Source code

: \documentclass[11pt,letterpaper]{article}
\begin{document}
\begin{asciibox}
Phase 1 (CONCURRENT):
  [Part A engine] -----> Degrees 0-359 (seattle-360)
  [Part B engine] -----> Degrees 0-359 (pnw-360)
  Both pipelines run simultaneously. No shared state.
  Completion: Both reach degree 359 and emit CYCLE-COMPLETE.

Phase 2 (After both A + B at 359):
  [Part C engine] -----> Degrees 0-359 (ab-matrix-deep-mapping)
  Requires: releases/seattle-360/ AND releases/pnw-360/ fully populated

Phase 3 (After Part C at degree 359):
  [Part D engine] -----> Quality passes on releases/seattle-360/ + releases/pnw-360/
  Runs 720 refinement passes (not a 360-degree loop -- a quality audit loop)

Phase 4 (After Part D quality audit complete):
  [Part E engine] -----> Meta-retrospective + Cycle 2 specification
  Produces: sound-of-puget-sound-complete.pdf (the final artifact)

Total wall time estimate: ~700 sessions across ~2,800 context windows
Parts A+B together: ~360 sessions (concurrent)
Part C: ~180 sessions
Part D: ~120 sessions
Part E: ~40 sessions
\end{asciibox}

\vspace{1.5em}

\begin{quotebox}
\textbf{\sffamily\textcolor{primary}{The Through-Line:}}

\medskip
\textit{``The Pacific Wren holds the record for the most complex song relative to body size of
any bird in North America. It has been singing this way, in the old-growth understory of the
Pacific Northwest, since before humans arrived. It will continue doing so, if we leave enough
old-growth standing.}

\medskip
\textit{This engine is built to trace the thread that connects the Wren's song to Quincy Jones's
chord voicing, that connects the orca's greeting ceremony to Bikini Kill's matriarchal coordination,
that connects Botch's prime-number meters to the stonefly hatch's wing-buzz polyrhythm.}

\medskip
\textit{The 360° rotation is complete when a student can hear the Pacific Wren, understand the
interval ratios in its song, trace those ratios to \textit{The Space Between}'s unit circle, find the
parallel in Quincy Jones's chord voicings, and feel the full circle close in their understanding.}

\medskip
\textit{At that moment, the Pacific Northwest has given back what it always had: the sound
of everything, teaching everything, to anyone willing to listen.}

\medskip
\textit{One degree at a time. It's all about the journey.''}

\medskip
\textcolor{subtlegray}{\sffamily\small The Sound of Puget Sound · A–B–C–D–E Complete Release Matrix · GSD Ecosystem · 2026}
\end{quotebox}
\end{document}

• • • • • • •

§ What is required: Reproduce the entries so that each line reads exactly as it did before.

§ Response area:
Source code

: \documentclass[11pt,letterpaper]{article}
\begin{document}
\begin{asciibox}
Phase 1 (CONCURRENT):
  [Part A engine] -----> Degrees 0-359 (seattle-360)
  [Part B engine] -----> Degrees 0-359 (pnw-360)
  Both pipelines run simultaneously. No shared state.
  Completion: Both reach degree 359 and emit CYCLE-COMPLETE.

Phase 2 (After both A + B at 359):
  [Part C engine] -----> Degrees 0-359 (ab-matrix-deep-mapping)
  Requires: releases/seattle-360/ AND releases/pnw-360/ fully populated

Phase 3 (After Part C at degree 359):
  [Part D engine] -----> Quality passes on releases/seattle-360/ + releases/pnw-360/
  Runs 720 refinement passes (not a 360-degree loop -- a quality audit loop)

Phase 4 (After Part D quality audit complete):
  [Part E engine] -----> Meta-retrospective + Cycle 2 specification
  Produces: sound-of-puget-sound-complete.pdf (the final artifact)

Total wall time estimate: ~700 sessions across ~2,800 context windows
Parts A+B together: ~360 sessions (concurrent)
Part C: ~180 sessions
Part D: ~120 sessions
Part E: ~40 sessions
\end{asciibox}

\vspace{1.5em}

\begin{quotebox}
\textbf{\sffamily\textcolor{primary}{The Through-Line:}}

\medskip
\textit{``The Pacific Wren holds the record for the most complex song relative to body size of
any bird in North America. It has been singing this way, in the old-growth understory of the
Pacific Northwest, since before humans arrived. It will continue doing so, if we leave enough
old-growth standing.}

\medskip
\textit{This engine is built to trace the thread that connects the Wren's song to Quincy Jones's
chord voicing, that connects the orca's greeting ceremony to Bikini Kill's matriarchal coordination,
that connects Botch's prime-number meters to the stonefly hatch's wing-buzz polyrhythm.}

\medskip
\textit{The 360° rotation is complete when a student can hear the Pacific Wren, understand the
interval ratios in its song, trace those ratios to \textit{The Space Between}'s unit circle, find the
parallel in Quincy Jones's chord voicings, and feel the full circle close in their understanding.}

\medskip
\textit{At that moment, the Pacific Northwest has given back what it always had: the sound
of everything, teaching everything, to anyone willing to listen.}

\medskip
\textit{One degree at a time. It's all about the journey.''}

\medskip
\textcolor{subtlegray}{\sffamily\small The Sound of Puget Sound · A–B–C–D–E Complete Release Matrix · GSD Ecosystem · 2026}
\end{quotebox}
\end{document}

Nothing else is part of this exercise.